### GOAL OF THE EXERCISE
One line at a time, check the entries below for the word "create", and copy each line that has it.

══════

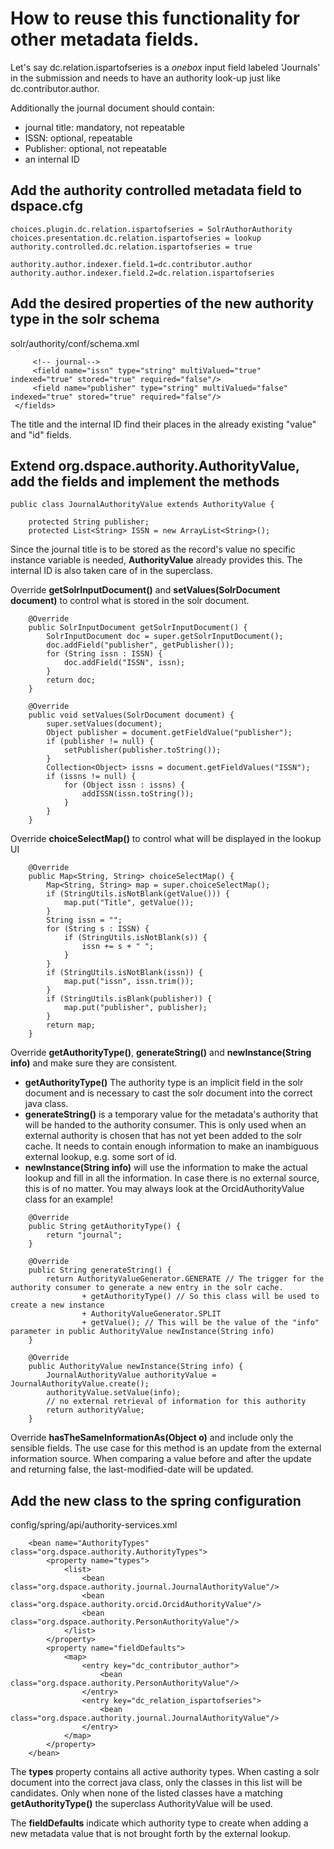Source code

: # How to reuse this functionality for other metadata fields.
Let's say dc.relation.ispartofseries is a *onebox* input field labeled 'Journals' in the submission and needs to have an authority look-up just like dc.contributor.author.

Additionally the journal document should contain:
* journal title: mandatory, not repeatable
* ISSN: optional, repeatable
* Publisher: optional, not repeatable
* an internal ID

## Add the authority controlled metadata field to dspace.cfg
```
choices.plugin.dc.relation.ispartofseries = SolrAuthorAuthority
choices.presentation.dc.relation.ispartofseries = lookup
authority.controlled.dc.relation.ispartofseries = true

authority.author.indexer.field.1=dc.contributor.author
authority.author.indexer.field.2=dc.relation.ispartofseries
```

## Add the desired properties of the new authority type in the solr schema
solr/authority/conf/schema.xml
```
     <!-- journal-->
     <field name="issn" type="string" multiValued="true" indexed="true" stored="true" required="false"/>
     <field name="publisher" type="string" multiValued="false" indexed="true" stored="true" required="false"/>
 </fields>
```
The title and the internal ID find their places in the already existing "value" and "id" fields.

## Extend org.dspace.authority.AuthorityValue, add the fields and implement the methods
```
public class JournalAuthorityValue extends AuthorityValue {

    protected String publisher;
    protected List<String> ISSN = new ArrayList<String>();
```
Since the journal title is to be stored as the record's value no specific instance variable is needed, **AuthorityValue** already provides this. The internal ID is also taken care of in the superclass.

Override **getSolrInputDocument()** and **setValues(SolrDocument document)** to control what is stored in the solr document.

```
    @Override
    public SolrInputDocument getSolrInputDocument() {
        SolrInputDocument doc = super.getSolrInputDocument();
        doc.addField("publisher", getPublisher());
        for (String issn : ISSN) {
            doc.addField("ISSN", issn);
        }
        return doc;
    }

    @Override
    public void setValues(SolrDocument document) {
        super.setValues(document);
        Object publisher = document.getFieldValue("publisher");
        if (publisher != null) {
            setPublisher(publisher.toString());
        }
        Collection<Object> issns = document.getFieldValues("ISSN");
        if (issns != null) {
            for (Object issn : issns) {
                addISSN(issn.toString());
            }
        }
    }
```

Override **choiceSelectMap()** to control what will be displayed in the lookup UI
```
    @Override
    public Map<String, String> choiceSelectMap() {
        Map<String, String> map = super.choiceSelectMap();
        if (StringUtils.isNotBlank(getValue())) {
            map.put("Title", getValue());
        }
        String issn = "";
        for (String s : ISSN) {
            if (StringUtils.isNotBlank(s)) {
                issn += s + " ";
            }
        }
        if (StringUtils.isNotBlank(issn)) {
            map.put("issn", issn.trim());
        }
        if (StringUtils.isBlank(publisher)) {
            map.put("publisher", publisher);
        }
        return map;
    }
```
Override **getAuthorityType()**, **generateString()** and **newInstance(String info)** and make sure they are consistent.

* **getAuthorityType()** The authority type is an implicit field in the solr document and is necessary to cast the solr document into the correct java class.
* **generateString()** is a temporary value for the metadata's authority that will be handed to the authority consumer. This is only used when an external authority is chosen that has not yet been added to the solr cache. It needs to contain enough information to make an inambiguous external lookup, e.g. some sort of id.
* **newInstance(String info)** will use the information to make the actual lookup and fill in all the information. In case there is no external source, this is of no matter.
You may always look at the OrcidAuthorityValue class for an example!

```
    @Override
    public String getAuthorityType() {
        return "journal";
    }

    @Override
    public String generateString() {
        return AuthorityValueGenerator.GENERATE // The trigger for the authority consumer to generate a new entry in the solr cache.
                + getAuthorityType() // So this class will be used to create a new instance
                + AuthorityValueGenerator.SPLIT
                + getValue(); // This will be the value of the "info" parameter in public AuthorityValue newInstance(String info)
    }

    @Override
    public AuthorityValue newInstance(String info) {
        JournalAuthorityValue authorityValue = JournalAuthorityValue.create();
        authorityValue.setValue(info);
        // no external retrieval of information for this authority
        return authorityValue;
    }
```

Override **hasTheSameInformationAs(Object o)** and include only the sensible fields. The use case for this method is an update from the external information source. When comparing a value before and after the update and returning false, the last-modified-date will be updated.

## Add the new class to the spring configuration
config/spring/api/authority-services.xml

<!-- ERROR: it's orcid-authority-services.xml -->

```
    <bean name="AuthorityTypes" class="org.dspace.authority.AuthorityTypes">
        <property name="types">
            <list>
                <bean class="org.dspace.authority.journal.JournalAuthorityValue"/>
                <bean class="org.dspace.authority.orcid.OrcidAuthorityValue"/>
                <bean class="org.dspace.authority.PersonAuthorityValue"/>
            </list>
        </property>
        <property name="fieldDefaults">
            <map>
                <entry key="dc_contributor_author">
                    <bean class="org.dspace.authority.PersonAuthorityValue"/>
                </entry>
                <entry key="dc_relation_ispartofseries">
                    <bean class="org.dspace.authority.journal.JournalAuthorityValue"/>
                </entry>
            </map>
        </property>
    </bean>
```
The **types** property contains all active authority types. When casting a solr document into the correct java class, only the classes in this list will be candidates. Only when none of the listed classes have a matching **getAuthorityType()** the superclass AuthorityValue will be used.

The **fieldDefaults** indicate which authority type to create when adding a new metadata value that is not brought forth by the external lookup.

══════

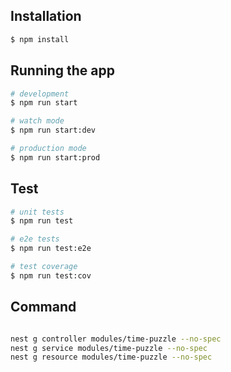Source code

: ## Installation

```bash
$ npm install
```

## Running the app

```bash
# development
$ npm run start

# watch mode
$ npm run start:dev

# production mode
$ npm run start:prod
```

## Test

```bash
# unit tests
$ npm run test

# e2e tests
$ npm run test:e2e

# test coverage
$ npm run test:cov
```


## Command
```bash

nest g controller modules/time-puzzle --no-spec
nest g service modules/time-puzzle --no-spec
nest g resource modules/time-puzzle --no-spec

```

══════

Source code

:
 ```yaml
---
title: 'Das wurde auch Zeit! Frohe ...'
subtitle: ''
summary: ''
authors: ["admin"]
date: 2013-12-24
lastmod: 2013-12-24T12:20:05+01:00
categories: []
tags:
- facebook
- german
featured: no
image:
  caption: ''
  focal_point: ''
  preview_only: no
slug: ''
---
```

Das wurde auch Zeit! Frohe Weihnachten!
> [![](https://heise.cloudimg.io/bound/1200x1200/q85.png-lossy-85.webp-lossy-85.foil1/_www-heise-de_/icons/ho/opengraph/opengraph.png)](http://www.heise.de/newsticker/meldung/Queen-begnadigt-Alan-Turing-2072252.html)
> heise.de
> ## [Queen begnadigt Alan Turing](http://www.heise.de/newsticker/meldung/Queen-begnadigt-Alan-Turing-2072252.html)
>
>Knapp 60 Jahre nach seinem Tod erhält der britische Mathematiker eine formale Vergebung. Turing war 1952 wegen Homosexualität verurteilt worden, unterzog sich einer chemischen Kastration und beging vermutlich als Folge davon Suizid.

══════

### WRITTEN ANSWER
                + getAuthorityType() // So this class will be used to create a new instance
        JournalAuthorityValue authorityValue = JournalAuthorityValue.create();
The **fieldDefaults** indicate which authority type to create when adding a new metadata value that is not brought forth by the external lookup.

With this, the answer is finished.